Excerpted records
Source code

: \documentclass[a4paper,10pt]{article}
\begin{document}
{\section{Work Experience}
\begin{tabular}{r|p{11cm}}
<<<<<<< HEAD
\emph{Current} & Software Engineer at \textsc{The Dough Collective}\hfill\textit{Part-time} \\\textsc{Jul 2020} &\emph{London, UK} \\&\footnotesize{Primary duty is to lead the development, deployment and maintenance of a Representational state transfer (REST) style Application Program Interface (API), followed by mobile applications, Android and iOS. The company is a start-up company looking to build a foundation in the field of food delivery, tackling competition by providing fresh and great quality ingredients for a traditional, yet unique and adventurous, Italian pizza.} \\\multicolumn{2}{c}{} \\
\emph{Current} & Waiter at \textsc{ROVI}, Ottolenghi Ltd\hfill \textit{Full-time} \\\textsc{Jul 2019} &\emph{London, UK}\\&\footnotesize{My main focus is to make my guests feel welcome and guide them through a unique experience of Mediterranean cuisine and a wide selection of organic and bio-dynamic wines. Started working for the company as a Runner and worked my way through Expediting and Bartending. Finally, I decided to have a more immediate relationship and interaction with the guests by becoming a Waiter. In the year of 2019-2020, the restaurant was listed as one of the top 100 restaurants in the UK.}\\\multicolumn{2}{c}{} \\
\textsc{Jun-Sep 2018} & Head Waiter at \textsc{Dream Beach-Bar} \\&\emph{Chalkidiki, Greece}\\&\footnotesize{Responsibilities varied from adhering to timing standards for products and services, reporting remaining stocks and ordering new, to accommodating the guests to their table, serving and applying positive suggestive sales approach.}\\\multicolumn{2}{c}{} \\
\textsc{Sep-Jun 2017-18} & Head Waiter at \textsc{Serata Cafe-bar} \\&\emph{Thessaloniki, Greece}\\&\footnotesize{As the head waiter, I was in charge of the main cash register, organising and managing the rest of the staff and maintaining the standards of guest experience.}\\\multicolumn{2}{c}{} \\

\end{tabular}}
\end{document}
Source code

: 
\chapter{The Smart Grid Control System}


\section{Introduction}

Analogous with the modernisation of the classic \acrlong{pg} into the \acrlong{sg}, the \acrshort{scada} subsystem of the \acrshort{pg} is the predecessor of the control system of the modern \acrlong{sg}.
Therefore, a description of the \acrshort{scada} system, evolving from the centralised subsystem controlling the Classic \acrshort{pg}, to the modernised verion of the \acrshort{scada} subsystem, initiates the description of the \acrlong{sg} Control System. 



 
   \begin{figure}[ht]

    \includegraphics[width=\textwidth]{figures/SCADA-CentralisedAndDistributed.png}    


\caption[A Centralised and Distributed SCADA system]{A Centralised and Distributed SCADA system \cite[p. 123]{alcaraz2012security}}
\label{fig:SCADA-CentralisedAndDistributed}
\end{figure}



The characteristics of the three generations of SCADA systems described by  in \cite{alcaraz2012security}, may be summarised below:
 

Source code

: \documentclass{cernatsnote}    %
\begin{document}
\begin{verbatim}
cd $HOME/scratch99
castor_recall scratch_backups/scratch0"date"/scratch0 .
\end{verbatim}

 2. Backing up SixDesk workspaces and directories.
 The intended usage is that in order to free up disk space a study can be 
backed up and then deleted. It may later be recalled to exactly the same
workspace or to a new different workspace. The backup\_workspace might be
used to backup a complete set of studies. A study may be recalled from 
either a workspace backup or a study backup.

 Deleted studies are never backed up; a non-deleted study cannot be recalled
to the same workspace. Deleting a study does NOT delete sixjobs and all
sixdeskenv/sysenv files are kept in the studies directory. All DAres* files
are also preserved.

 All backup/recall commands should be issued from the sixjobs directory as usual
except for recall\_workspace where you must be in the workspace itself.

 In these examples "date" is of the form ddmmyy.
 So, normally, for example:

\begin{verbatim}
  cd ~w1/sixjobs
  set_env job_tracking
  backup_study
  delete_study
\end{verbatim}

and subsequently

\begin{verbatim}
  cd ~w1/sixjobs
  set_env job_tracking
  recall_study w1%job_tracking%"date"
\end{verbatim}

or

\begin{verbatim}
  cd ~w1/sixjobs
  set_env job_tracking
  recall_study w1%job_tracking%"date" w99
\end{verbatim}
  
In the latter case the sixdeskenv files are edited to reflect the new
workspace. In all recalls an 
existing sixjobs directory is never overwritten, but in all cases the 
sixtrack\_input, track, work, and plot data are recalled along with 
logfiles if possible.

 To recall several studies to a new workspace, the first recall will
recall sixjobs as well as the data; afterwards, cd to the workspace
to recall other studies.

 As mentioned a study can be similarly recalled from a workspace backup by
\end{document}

Task to complete
Set every entry down once more, exactly as written above.

Response for this exercise
Source code

: \documentclass[a4paper,10pt]{article}
\begin{document}
{\section{Work Experience}
\begin{tabular}{r|p{11cm}}
<<<<<<< HEAD
\emph{Current} & Software Engineer at \textsc{The Dough Collective}\hfill\textit{Part-time} \\\textsc{Jul 2020} &\emph{London, UK} \\&\footnotesize{Primary duty is to lead the development, deployment and maintenance of a Representational state transfer (REST) style Application Program Interface (API), followed by mobile applications, Android and iOS. The company is a start-up company looking to build a foundation in the field of food delivery, tackling competition by providing fresh and great quality ingredients for a traditional, yet unique and adventurous, Italian pizza.} \\\multicolumn{2}{c}{} \\
\emph{Current} & Waiter at \textsc{ROVI}, Ottolenghi Ltd\hfill \textit{Full-time} \\\textsc{Jul 2019} &\emph{London, UK}\\&\footnotesize{My main focus is to make my guests feel welcome and guide them through a unique experience of Mediterranean cuisine and a wide selection of organic and bio-dynamic wines. Started working for the company as a Runner and worked my way through Expediting and Bartending. Finally, I decided to have a more immediate relationship and interaction with the guests by becoming a Waiter. In the year of 2019-2020, the restaurant was listed as one of the top 100 restaurants in the UK.}\\\multicolumn{2}{c}{} \\
\textsc{Jun-Sep 2018} & Head Waiter at \textsc{Dream Beach-Bar} \\&\emph{Chalkidiki, Greece}\\&\footnotesize{Responsibilities varied from adhering to timing standards for products and services, reporting remaining stocks and ordering new, to accommodating the guests to their table, serving and applying positive suggestive sales approach.}\\\multicolumn{2}{c}{} \\
\textsc{Sep-Jun 2017-18} & Head Waiter at \textsc{Serata Cafe-bar} \\&\emph{Thessaloniki, Greece}\\&\footnotesize{As the head waiter, I was in charge of the main cash register, organising and managing the rest of the staff and maintaining the standards of guest experience.}\\\multicolumn{2}{c}{} \\

\end{tabular}}
\end{document}
Source code

: 
\chapter{The Smart Grid Control System}


\section{Introduction}

Analogous with the modernisation of the classic \acrlong{pg} into the \acrlong{sg}, the \acrshort{scada} subsystem of the \acrshort{pg} is the predecessor of the control system of the modern \acrlong{sg}.
Therefore, a description of the \acrshort{scada} system, evolving from the centralised subsystem controlling the Classic \acrshort{pg}, to the modernised verion of the \acrshort{scada} subsystem, initiates the description of the \acrlong{sg} Control System. 



 
   \begin{figure}[ht]

    \includegraphics[width=\textwidth]{figures/SCADA-CentralisedAndDistributed.png}    


\caption[A Centralised and Distributed SCADA system]{A Centralised and Distributed SCADA system \cite[p. 123]{alcaraz2012security}}
\label{fig:SCADA-CentralisedAndDistributed}
\end{figure}



The characteristics of the three generations of SCADA systems described by  in \cite{alcaraz2012security}, may be summarised below:
 

Source code

: \documentclass{cernatsnote}    %
\begin{document}
\begin{verbatim}
cd $HOME/scratch99
castor_recall scratch_backups/scratch0"date"/scratch0 .
\end{verbatim}

 2. Backing up SixDesk workspaces and directories.
 The intended usage is that in order to free up disk space a study can be 
backed up and then deleted. It may later be recalled to exactly the same
workspace or to a new different workspace. The backup\_workspace might be
used to backup a complete set of studies. A study may be recalled from 
either a workspace backup or a study backup.

 Deleted studies are never backed up; a non-deleted study cannot be recalled
to the same workspace. Deleting a study does NOT delete sixjobs and all
sixdeskenv/sysenv files are kept in the studies directory. All DAres* files
are also preserved.

 All backup/recall commands should be issued from the sixjobs directory as usual
except for recall\_workspace where you must be in the workspace itself.

 In these examples "date" is of the form ddmmyy.
 So, normally, for example:

\begin{verbatim}
  cd ~w1/sixjobs
  set_env job_tracking
  backup_study
  delete_study
\end{verbatim}

and subsequently

\begin{verbatim}
  cd ~w1/sixjobs
  set_env job_tracking
  recall_study w1%job_tracking%"date"
\end{verbatim}

or

\begin{verbatim}
  cd ~w1/sixjobs
  set_env job_tracking
  recall_study w1%job_tracking%"date" w99
\end{verbatim}
  
In the latter case the sixdeskenv files are edited to reflect the new
workspace. In all recalls an 
existing sixjobs directory is never overwritten, but in all cases the 
sixtrack\_input, track, work, and plot data are recalled along with 
logfiles if possible.

 To recall several studies to a new workspace, the first recall will
recall sixjobs as well as the data; afterwards, cd to the workspace
to recall other studies.

 As mentioned a study can be similarly recalled from a workspace backup by
\end{document}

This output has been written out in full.